Il progetto ROBIN studia, attraverso uno studio clinico randomizzato su bambini di 18-48 mesi, l'efficacia di integrare il robot umanoide NAO nel consueto intervento neuropsicomotorio del Servizio Sanitario Nazionale. NAO propone nuovi gesti e rispecchia in tempo reale le azioni del bambino, secondo la strategia dell'"essere imitati", per stimolare sguardo, vicinanza e gioco. Combinando valutazioni cliniche, motion-tracking, neuroimaging (f-NIRS) ed eye-tracking, il progetto verifica i benefici sull'imitazione, i correlati neurali e la loro generalizzazione all'interazione con le persone.

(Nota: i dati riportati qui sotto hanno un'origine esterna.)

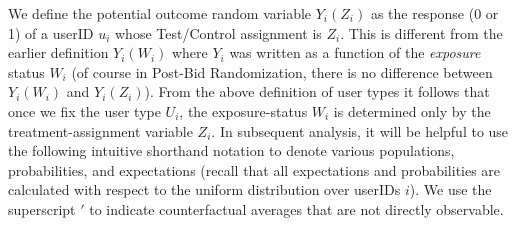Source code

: \documentclass[11pt,a4paper]{article}
\theoremstyle{definition}
\theoremstyle{remark}
\theoremstyle{definition}
\theoremstyle{definition}
\theoremstyle{definition}
\theoremstyle{definition}
\theoremstyle{definition}
\theoremstyle{definition}
\begin{document}
We define the potential outcome random variable $Y_i(Z_i)$ as the response (0 or 1) of a userID $u_i$ whose Test/Control assignment is $Z_i$. This is different from the earlier definition $Y_i(W_i)$ where $Y_i$ was written as a function of the \textit{exposure} status $W_i$ (of course in Post-Bid Randomization, there is no difference between $Y_i(W_i)$ and $Y_i(Z_i)$). 
From the above definition of user types it follows that once we fix the user type $U_i$, the exposure-status $W_i$ is determined only by the treatment-assignment variable $Z_i$. In subsequent analysis, it will be helpful to use the following intuitive shorthand notation to denote various populations, probabilities, and expectations (recall that all expectations and probabilities are calculated with respect to the uniform distribution over userIDs $i$). We use the superscript $'$ to indicate counterfactual averages that are not directly observable. 
\end{document}
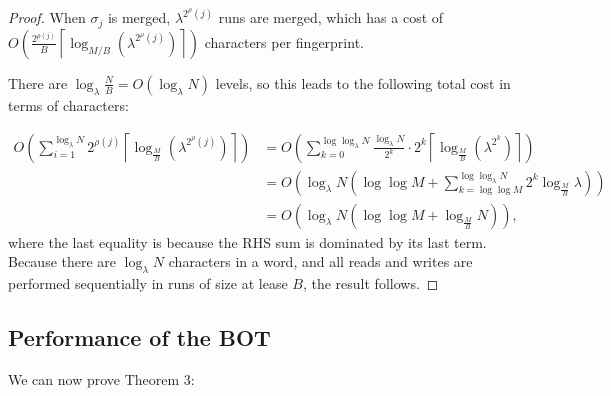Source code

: \begin{proof}
	When $\sigma_j$ is merged, $\lambda^{2^\rho(j)}$ runs are merged, which has
	a cost of
	$O\left(\frac{2^{\rho(j)}}{B}\left\lceil\log_{M/B}\left(\lambda^{2^\rho(j)}\right)\right\rceil\right)$
	characters per fingerprint.

	There are $\log_\lambda \frac{N}{B} = O(\log_\lambda N)$ levels, so this leads to the
	following total cost in terms of characters:

	\begin{align*}
		O\left(\sum_{i=1}^{\log_\lambda N} 2^{\rho(j)}\left\lceil\log_{\frac{M}{B}}\left(\lambda^{2^\rho(j)}\right)\right\rceil\right)
		&= O\left(\sum_{k=0}^{\log \log_\lambda N} \frac{\log_\lambda N}{2^k} \cdot 2^k \left\lceil\log_{\frac{M}{B}}\left(\lambda^{2^k}\right)\right\rceil\right) \\
		&= O\left(\log_\lambda N \left(\log\log M + \sum_{k=\log\log M}^{\log \log_\lambda N} 2^k\log_{\frac{M}{B}}\lambda\right)\right) \\
		&= O\left(\log_\lambda N\left(\log\log M + \log_{\frac{M}{B}}N\right)\right),
	\end{align*}
	where the last equality is because the RHS sum is dominated by its last
	term. Because there are $\log_\lambda N$ characters in a word, and all
	reads and writes are performed sequentially in runs of size at lease $B$,
	the result follows.
\end{proof}

\subsection{Performance of the BOT}

We can now prove Theorem 3:

\botcost*


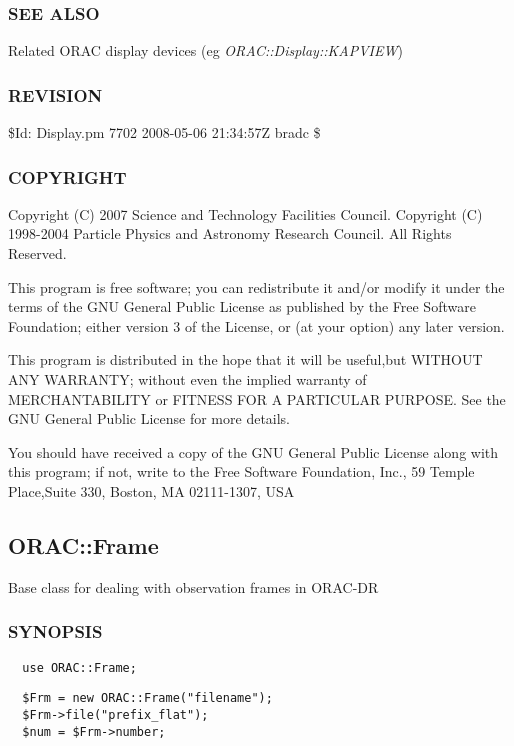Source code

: \subsubsection*{SEE ALSO\label{ORAC::Display_SEE_ALSO}}


Related ORAC display devices (eg \emph{ORAC::Display::KAPVIEW})

\subsubsection*{REVISION\label{ORAC::Display_REVISION}}


\$Id: Display.pm 7702 2008-05-06 21:34:57Z bradc \$

\subsubsection*{COPYRIGHT\label{ORAC::Display_COPYRIGHT}}


Copyright (C) 2007 Science and Technology Facilities Council.
Copyright (C) 1998-2004 Particle Physics and Astronomy Research
Council. All Rights Reserved.



This program is free software; you can redistribute it and/or modify it under
the terms of the GNU General Public License as published by the Free Software
Foundation; either version 3 of the License, or (at your option) any later
version.



This program is distributed in the hope that it will be useful,but WITHOUT ANY
WARRANTY; without even the implied warranty of MERCHANTABILITY or FITNESS FOR A
PARTICULAR PURPOSE. See the GNU General Public License for more details.



You should have received a copy of the GNU General Public License along with
this program; if not, write to the Free Software Foundation, Inc., 59 Temple
Place,Suite 330, Boston, MA  02111-1307, USA

\subsection{ORAC::Frame\label{ORAC::Frame}}


Base class for dealing with observation frames in ORAC-DR

\subsubsection*{SYNOPSIS\label{ORAC::Frame_SYNOPSIS}}
\begin{verbatim}
  use ORAC::Frame;
\end{verbatim}
\begin{verbatim}
  $Frm = new ORAC::Frame("filename");
  $Frm->file("prefix_flat");
  $num = $Frm->number;
\end{verbatim}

ROBIN è coordinato dalla Fondazione Don Carlo Gnocchi IRCCS (Dipartimento di Neuropsichiatria Infantile e Riabilitazione), che cura reclutamento, intervento riabilitativo e raccolta dei dati clinici e di neuroimaging, in collaborazione con l'Università Cattolica del Sacro Cuore di Milano (Dipartimento di Psicologia), responsabile dello studio eye-tracking e della supervisione dell'approccio di social robotics. Il gruppo di ricerca è guidato da Giulia Purpura (Principal Investigator), con Silvia Annunziata (Co-PI, neuropsichiatra infantile) e Federico Manzi (responsabile dell’Unità Locale del CeRiToM per lo studio eye-tracking).